> _Problem_
Please report every line in the material below where the word "short" is found.

> _Given entries_
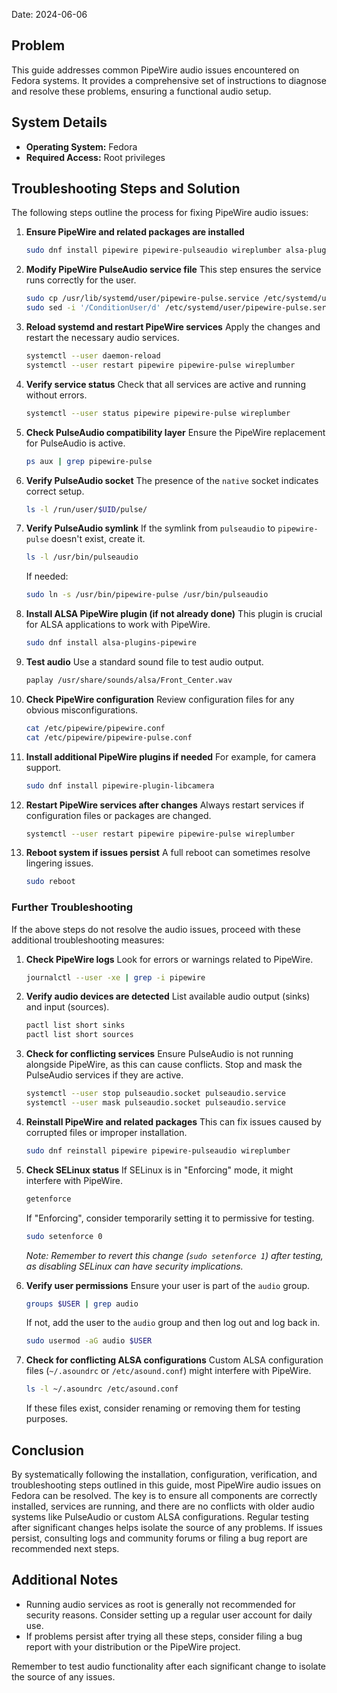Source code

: <!-- filepath: /home/es/lab/doc/fix/audioroot.md -->
Date: 2024-06-06

## Problem

This guide addresses common PipeWire audio issues encountered on Fedora systems. It provides a comprehensive set of instructions to diagnose and resolve these problems, ensuring a functional audio setup.

## System Details

-   **Operating System:** Fedora
-   **Required Access:** Root privileges

## Troubleshooting Steps and Solution

The following steps outline the process for fixing PipeWire audio issues:

1.  **Ensure PipeWire and related packages are installed**
    ```bash
    sudo dnf install pipewire pipewire-pulseaudio wireplumber alsa-plugins-pipewire
    ```

2.  **Modify PipeWire PulseAudio service file**
    This step ensures the service runs correctly for the user.
    ```bash
    sudo cp /usr/lib/systemd/user/pipewire-pulse.service /etc/systemd/user/
    sudo sed -i '/ConditionUser/d' /etc/systemd/user/pipewire-pulse.service
    ```

3.  **Reload systemd and restart PipeWire services**
    Apply the changes and restart the necessary audio services.
    ```bash
    systemctl --user daemon-reload
    systemctl --user restart pipewire pipewire-pulse wireplumber
    ```

4.  **Verify service status**
    Check that all services are active and running without errors.
    ```bash
    systemctl --user status pipewire pipewire-pulse wireplumber
    ```

5.  **Check PulseAudio compatibility layer**
    Ensure the PipeWire replacement for PulseAudio is active.
    ```bash
    ps aux | grep pipewire-pulse
    ```

6.  **Verify PulseAudio socket**
    The presence of the `native` socket indicates correct setup.
    ```bash
    ls -l /run/user/$UID/pulse/
    ```

7.  **Verify PulseAudio symlink**
    If the symlink from `pulseaudio` to `pipewire-pulse` doesn't exist, create it.
    ```bash
    ls -l /usr/bin/pulseaudio
    ```
    If needed:
    ```bash
    sudo ln -s /usr/bin/pipewire-pulse /usr/bin/pulseaudio
    ```

8.  **Install ALSA PipeWire plugin (if not already done)**
    This plugin is crucial for ALSA applications to work with PipeWire.
    ```bash
    sudo dnf install alsa-plugins-pipewire
    ```

9.  **Test audio**
    Use a standard sound file to test audio output.
    ```bash
    paplay /usr/share/sounds/alsa/Front_Center.wav
    ```

10. **Check PipeWire configuration**
    Review configuration files for any obvious misconfigurations.
    ```bash
    cat /etc/pipewire/pipewire.conf
    cat /etc/pipewire/pipewire-pulse.conf
    ```

11. **Install additional PipeWire plugins if needed**
    For example, for camera support.
    ```bash
    sudo dnf install pipewire-plugin-libcamera
    ```

12. **Restart PipeWire services after changes**
    Always restart services if configuration files or packages are changed.
    ```bash
    systemctl --user restart pipewire pipewire-pulse wireplumber
    ```

13. **Reboot system if issues persist**
    A full reboot can sometimes resolve lingering issues.
    ```bash
    sudo reboot
    ```

### Further Troubleshooting

If the above steps do not resolve the audio issues, proceed with these additional troubleshooting measures:

1.  **Check PipeWire logs**
    Look for errors or warnings related to PipeWire.
    ```bash
    journalctl --user -xe | grep -i pipewire
    ```

2.  **Verify audio devices are detected**
    List available audio output (sinks) and input (sources).
    ```bash
    pactl list short sinks
    pactl list short sources
    ```

3.  **Check for conflicting services**
    Ensure PulseAudio is not running alongside PipeWire, as this can cause conflicts. Stop and mask the PulseAudio services if they are active.
    ```bash
    systemctl --user stop pulseaudio.socket pulseaudio.service
    systemctl --user mask pulseaudio.socket pulseaudio.service
    ```

4.  **Reinstall PipeWire and related packages**
    This can fix issues caused by corrupted files or improper installation.
    ```bash
    sudo dnf reinstall pipewire pipewire-pulseaudio wireplumber
    ```

5.  **Check SELinux status**
    If SELinux is in "Enforcing" mode, it might interfere with PipeWire.
    ```bash
    getenforce
    ```
    If "Enforcing", consider temporarily setting it to permissive for testing.
    ```bash
    sudo setenforce 0
    ```
    *Note: Remember to revert this change (`sudo setenforce 1`) after testing, as disabling SELinux can have security implications.*

6.  **Verify user permissions**
    Ensure your user is part of the `audio` group.
    ```bash
    groups $USER | grep audio
    ```
    If not, add the user to the `audio` group and then log out and log back in.
    ```bash
    sudo usermod -aG audio $USER
    ```

7.  **Check for conflicting ALSA configurations**
    Custom ALSA configuration files (`~/.asoundrc` or `/etc/asound.conf`) might interfere with PipeWire.
    ```bash
    ls -l ~/.asoundrc /etc/asound.conf
    ```
    If these files exist, consider renaming or removing them for testing purposes.

## Conclusion

By systematically following the installation, configuration, verification, and troubleshooting steps outlined in this guide, most PipeWire audio issues on Fedora can be resolved. The key is to ensure all components are correctly installed, services are running, and there are no conflicts with older audio systems like PulseAudio or custom ALSA configurations. Regular testing after significant changes helps isolate the source of any problems. If issues persist, consulting logs and community forums or filing a bug report are recommended next steps.

## Additional Notes
- Running audio services as root is generally not recommended for security reasons. Consider setting up a regular user account for daily use.
- If problems persist after trying all these steps, consider filing a bug report with your distribution or the PipeWire project.

Remember to test audio functionality after each significant change to isolate the source of any issues.
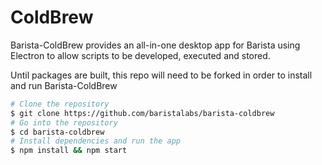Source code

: ﻿# ColdBrew

Barista-ColdBrew provides an all-in-one desktop app for Barista using Electron to allow scripts to be developed, executed and stored.

Until packages are built, this repo will need to be forked in order to install and run Barista-ColdBrew

```bash
# Clone the repository
$ git clone https://github.com/baristalabs/barista-coldbrew
# Go into the repository
$ cd barista-coldbrew
# Install dependencies and run the app
$ npm install && npm start
```
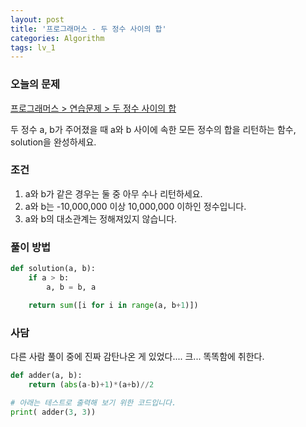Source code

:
 ```yaml
---
layout: post
title: '프로그래머스 - 두 정수 사이의 합'
categories: Algorithm
tags: lv_1
---
```


### 오늘의 문제

[프로그래머스 > 연습문제 > 두 정수 사이의 합](https://programmers.co.kr/learn/courses/30/lessons/12912)

두 정수 a, b가 주어졌을 때 a와 b 사이에 속한 모든 정수의 합을 리턴하는 함수, solution을 완성하세요. 



### 조건

1. a와 b가 같은 경우는 둘 중 아무 수나 리턴하세요.
2. a와 b는 -10,000,000 이상 10,000,000 이하인 정수입니다.
3. a와 b의 대소관계는 정해져있지 않습니다.

### 풀이 방법

```python
def solution(a, b):
    if a > b:
        a, b = b, a

    return sum([i for i in range(a, b+1)])
```



### 사담

다른 사람 풀이 중에 진짜 감탄나온 게 있었다.... 크... 똑똑함에 취한다.

```python
def adder(a, b):
    return (abs(a-b)+1)*(a+b)//2

# 아래는 테스트로 출력해 보기 위한 코드입니다.
print( adder(3, 3))
```

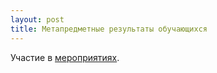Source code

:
 ```yaml
---
layout: post
title: Метапредметные результаты обучающихся
---
```


Участие в [мероприятиях](../contenc/form3/сертификат-Марафон.jpg).

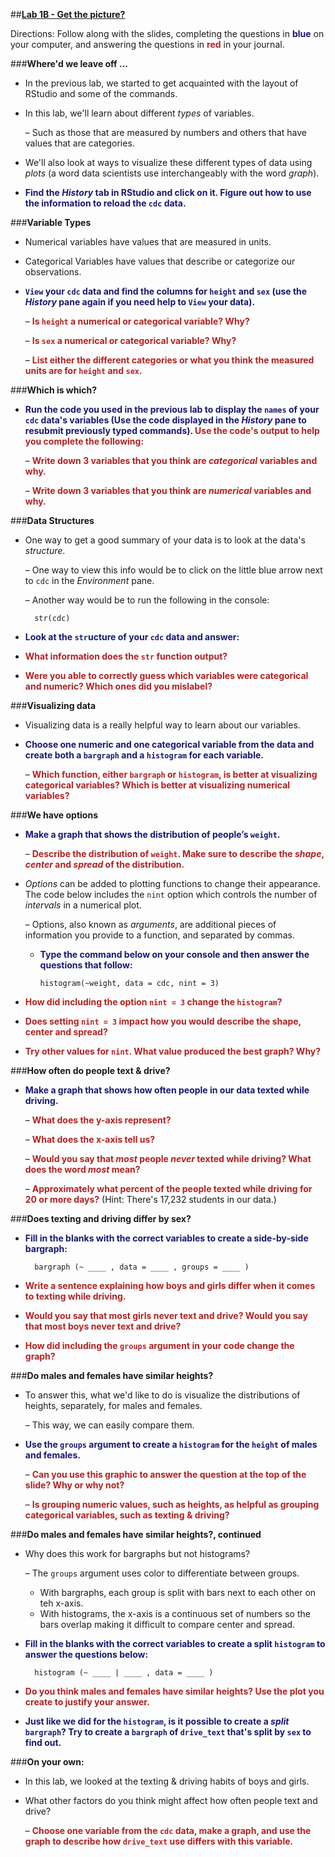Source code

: ##**<u>Lab 1B - Get the picture?</u>**

Directions: Follow along with the slides, completing the questions in <span style="color:midnightblue;">**blue**</span> on your computer, and answering the questions in <span style="color:firebrick;">**red**</span> in your journal.

###**Where'd we leave off ...**
* In the previous lab, we started to get acquainted with the layout of RStudio and some of the commands.

* In this lab, we'll learn about different *types* of variables.

    – Such as those that are measured by numbers and others that have values that are categories.

* We'll also look at ways to visualize these different types of data using *plots* (a word data scientists use interchangeably with the word *graph*).

* <span style="color:midnightblue;">**Find the *History* tab in RStudio and click on it. Figure out how to use the information to reload the ```cdc``` data.**</span>

###**Variable Types**
* Numerical variables have values that are measured in units.

* Categorical Variables have values that describe or categorize our observations.

* <span style="color:midnightblue;">**```View``` your ```cdc``` data and find the columns for ```height``` and ```sex``` (use the *History* pane again if you need help to ```View``` your data).**</span>

    – <span style="color:firebrick;">**Is ```height``` a numerical or categorical variable? Why?**</span>

    – <span style="color:firebrick;">**Is ```sex``` a numerical or categorical variable? Why?**</span>

    – <span style="color:firebrick;">**List either the different categories or what you think the measured units are for ```height``` and ```sex```.**</span>

###**Which is which?**
* <span style="color:midnightblue;">**Run the code you used in the previous lab to display the ```names``` of your ```cdc``` data's variables (Use the code displayed in the *History* pane to resubmit previously typed commands).</span> <span style="color:firebrick;">Use the code's output to help you complete the following:**</span>

    – <span style="color:firebrick;">**Write down 3 variables that you think are *categorical* variables and why.**</span>

    – <span style="color:firebrick;">**Write down 3 variables that you think are *numerical* variables and why.**</span>

###**Data Structures**
* One way to get a good summary of your data is to look at the data's *structure*.

    – One way to view this info would be to click on the little blue arrow next to ```cdc``` in the *Environment* pane.

    – Another way would be to run the following in the console:

        str(cdc)

* <span style="color:midnightblue;">**Look at the ```str```ucture of your ```cdc``` data and answer:**</span>

* <span style="color:firebrick;">**What information does the ```str``` function output?**</span>

* <span style="color:firebrick;">**Were you able to correctly guess which variables were categorical and numeric? Which ones did you mislabel?**</span>

###**Visualizing data**
* Visualizing data is a really helpful way to learn about our variables.

* <span style="color:midnightblue;">**Choose one numeric and one categorical variable from the data and create both a ```bargraph``` and a ```histogram``` for each variable.**</span>

    – <span style="color:firebrick;">**Which function, either ```bargraph``` or ```histogram```, is better at visualizing categorical variables? Which is better at visualizing numerical variables?**</span>

###**We have options**
* <span style="color:midnightblue;">**Make a graph that shows the distribution of people’s ```weight```.**</span>

    – <span style="color:firebrick;">**Describe the distribution of ```weight```. Make sure to describe the *shape*, *center* and *spread* of the distribution.**</span>

* *Options* can be added to plotting functions to change their appearance. The code below includes the ```nint``` option which controls the number of *intervals* in a numerical plot.    

    – Options, also known as *arguments*, are additional pieces of information you provide to a function, and separated by commas.
    
    - <span style="color:midnightblue;">**Type the command below on your console and then answer the questions that follow:**</span>

        ```histogram(~weight, data = cdc, nint = 3)```

* <span style="color:firebrick;">**How did including the option ```nint = 3``` change the ```histogram```?**</span>

* <span style="color:firebrick;">**Does setting ```nint = 3``` impact how you would describe the shape, center and spread?**</span>

* <span style="color:firebrick;">**Try other values for ```nint```. What value produced the best graph? Why?**</span>

###**How often do people text & drive?**
* <span style="color:midnightblue;">**Make a graph that shows how often people in our data texted while driving.**</span>

    – <span style="color:firebrick;">**What does the y-axis represent?**</span>

    – <span style="color:firebrick;">**What does the x-axis tell us?**</span>

    – <span style="color:firebrick;">**Would you say that *most* people *never* texted while driving? What does the word *most* mean?**</span>

    – <span style="color:firebrick;">**Approximately what percent of the people texted while driving for 20 or more days?**</span> (Hint: There's 17,232 students in our data.)

###**Does texting and driving differ by sex?**
* <span style="color:midnightblue;">**Fill in the blanks with the correct variables to create a side-by-side bargraph:**</span>

        bargraph (~ ____ , data = ____ , groups = ____ )

* <span style="color:firebrick;">**Write a sentence explaining how boys and girls differ when it comes to texting while driving.**</span>

* <span style="color:firebrick;">**Would you say that most girls never text and drive? Would you say that most boys never text and drive?**</span>

* <span style="color:firebrick;">**How did including the ```groups``` argument in your code change the graph?**</span>

###**Do males and females have similar heights?**

* To answer this, what we'd like to do is visualize the distributions of heights, separately, for males and females.

    – This way, we can easily compare them.

* <span style="color:midnightblue;">**Use the ```groups``` argument to create a ```histogram``` for the ```height``` of males and females.**</span>

    – <span style="color:firebrick;">**Can you use this graphic to answer the question at the top of the slide? Why or why not?**</span>

    – <span style="color:firebrick;">**Is grouping numeric values, such as heights, as helpful as grouping categorical variables, such as texting & driving?**</span>

###**Do males and females have similar heights?, continued**
* Why does this work for bargraphs but not histograms?

    – The ```groups``` argument uses color to differentiate between groups.
    - With bargraphs, each group is split with bars next to each other on teh x-axis.
    - With histograms, the x-axis is a continuous set of numbers so the bars overlap making it difficult to compare center and spread.

* <span style="color:midnightblue;">**Fill in the blanks with the correct variables to create a split ```histogram``` to answer the questions below:**</span>

        histogram (~ ____ | ____ , data = ____ )

* <span style="color:firebrick;">**Do you think males and females have similar heights? Use the plot you create to justify your answer.**</span>

* <span style="color:midnightblue;">**Just like we did for the ```histogram```, is it possible to create a *split* ```bargraph```? Try to create a ```bargraph``` of ```drive_text``` that's split by ```sex``` to find out.**</span>

###**On your own:**
* In this lab, we looked at the texting & driving habits of boys and girls.

* What other factors do you think might affect how often people text and drive?

    – <span style="color:firebrick;">**Choose one variable from the ```cdc``` data, make a graph, and use the graph to describe how ```drive_text``` use differs with this variable.**</span>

> _Problem solution_
    pactl list short sinks
    pactl list short sources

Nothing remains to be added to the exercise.